-- Opening Marker --
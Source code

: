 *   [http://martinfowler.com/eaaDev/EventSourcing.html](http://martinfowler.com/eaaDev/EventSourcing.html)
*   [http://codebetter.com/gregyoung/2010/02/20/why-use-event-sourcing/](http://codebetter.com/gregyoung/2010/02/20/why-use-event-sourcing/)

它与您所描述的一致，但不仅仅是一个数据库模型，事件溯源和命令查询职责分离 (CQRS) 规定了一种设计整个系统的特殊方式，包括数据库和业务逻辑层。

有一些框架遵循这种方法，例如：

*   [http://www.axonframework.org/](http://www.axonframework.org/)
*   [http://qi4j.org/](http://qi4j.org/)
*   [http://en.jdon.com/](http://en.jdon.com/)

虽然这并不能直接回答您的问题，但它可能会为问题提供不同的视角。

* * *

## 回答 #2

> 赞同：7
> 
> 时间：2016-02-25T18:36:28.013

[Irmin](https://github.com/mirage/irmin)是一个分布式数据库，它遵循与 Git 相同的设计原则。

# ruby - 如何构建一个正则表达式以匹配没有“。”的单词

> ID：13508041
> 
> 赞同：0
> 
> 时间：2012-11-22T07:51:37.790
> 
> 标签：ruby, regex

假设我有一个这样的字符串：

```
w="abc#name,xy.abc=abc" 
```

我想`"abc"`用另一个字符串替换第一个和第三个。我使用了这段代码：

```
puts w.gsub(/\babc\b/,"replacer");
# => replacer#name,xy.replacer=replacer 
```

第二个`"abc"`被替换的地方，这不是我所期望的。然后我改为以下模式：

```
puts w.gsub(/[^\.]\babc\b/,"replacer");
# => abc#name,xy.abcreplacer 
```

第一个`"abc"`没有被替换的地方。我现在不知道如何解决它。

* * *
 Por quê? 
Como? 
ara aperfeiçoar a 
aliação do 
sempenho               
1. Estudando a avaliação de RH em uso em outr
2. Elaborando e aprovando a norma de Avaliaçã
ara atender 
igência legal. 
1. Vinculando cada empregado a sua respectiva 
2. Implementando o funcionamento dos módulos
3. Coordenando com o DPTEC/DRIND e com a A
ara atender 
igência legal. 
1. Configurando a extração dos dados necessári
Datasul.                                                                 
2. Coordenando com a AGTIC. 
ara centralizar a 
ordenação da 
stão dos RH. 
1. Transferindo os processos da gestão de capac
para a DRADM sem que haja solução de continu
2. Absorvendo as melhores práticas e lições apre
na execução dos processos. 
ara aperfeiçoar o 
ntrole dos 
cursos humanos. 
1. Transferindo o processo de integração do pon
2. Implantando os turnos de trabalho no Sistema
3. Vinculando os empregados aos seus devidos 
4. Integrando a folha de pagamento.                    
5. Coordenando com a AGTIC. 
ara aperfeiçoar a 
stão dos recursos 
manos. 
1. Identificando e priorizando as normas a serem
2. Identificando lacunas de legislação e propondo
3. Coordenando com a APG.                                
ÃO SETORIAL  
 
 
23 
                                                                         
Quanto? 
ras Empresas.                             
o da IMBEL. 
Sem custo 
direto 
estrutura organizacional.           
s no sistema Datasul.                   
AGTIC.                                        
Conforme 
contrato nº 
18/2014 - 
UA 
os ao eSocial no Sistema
-- Closing Marker --
## Task description:
Preserving every character, copy the records above out again.

## Response box:
Source code

: *   [http://martinfowler.com/eaaDev/EventSourcing.html](http://martinfowler.com/eaaDev/EventSourcing.html)
*   [http://codebetter.com/gregyoung/2010/02/20/why-use-event-sourcing/](http://codebetter.com/gregyoung/2010/02/20/why-use-event-sourcing/)

它与您所描述的一致，但不仅仅是一个数据库模型，事件溯源和命令查询职责分离 (CQRS) 规定了一种设计整个系统的特殊方式，包括数据库和业务逻辑层。

有一些框架遵循这种方法，例如：

*   [http://www.axonframework.org/](http://www.axonframework.org/)
*   [http://qi4j.org/](http://qi4j.org/)
*   [http://en.jdon.com/](http://en.jdon.com/)

虽然这并不能直接回答您的问题，但它可能会为问题提供不同的视角。

* * *

## 回答 #2

> 赞同：7
> 
> 时间：2016-02-25T18:36:28.013

[Irmin](https://github.com/mirage/irmin)是一个分布式数据库，它遵循与 Git 相同的设计原则。

# ruby - 如何构建一个正则表达式以匹配没有“。”的单词

> ID：13508041
> 
> 赞同：0
> 
> 时间：2012-11-22T07:51:37.790
> 
> 标签：ruby, regex

假设我有一个这样的字符串：

```
w="abc#name,xy.abc=abc" 
```

我想`"abc"`用另一个字符串替换第一个和第三个。我使用了这段代码：

```
puts w.gsub(/\babc\b/,"replacer");
# => replacer#name,xy.replacer=replacer 
```

第二个`"abc"`被替换的地方，这不是我所期望的。然后我改为以下模式：

```
puts w.gsub(/[^\.]\babc\b/,"replacer");
# => abc#name,xy.abcreplacer 
```

第一个`"abc"`没有被替换的地方。我现在不知道如何解决它。

* * *
 Por quê? 
Como? 
ara aperfeiçoar a 
aliação do 
sempenho               
1. Estudando a avaliação de RH em uso em outr
2. Elaborando e aprovando a norma de Avaliaçã
ara atender 
igência legal. 
1. Vinculando cada empregado a sua respectiva 
2. Implementando o funcionamento dos módulos
3. Coordenando com o DPTEC/DRIND e com a A
ara atender 
igência legal. 
1. Configurando a extração dos dados necessári
Datasul.                                                                 
2. Coordenando com a AGTIC. 
ara centralizar a 
ordenação da 
stão dos RH. 
1. Transferindo os processos da gestão de capac
para a DRADM sem que haja solução de continu
2. Absorvendo as melhores práticas e lições apre
na execução dos processos. 
ara aperfeiçoar o 
ntrole dos 
cursos humanos. 
1. Transferindo o processo de integração do pon
2. Implantando os turnos de trabalho no Sistema
3. Vinculando os empregados aos seus devidos 
4. Integrando a folha de pagamento.                    
5. Coordenando com a AGTIC. 
ara aperfeiçoar a 
stão dos recursos 
manos. 
1. Identificando e priorizando as normas a serem
2. Identificando lacunas de legislação e propondo
3. Coordenando com a APG.                                
ÃO SETORIAL  
 
 
23 
                                                                         
Quanto? 
ras Empresas.                             
o da IMBEL. 
Sem custo 
direto 
estrutura organizacional.           
s no sistema Datasul.                   
AGTIC.                                        
Conforme 
contrato nº 
18/2014 - 
UA 
os ao eSocial no Sistema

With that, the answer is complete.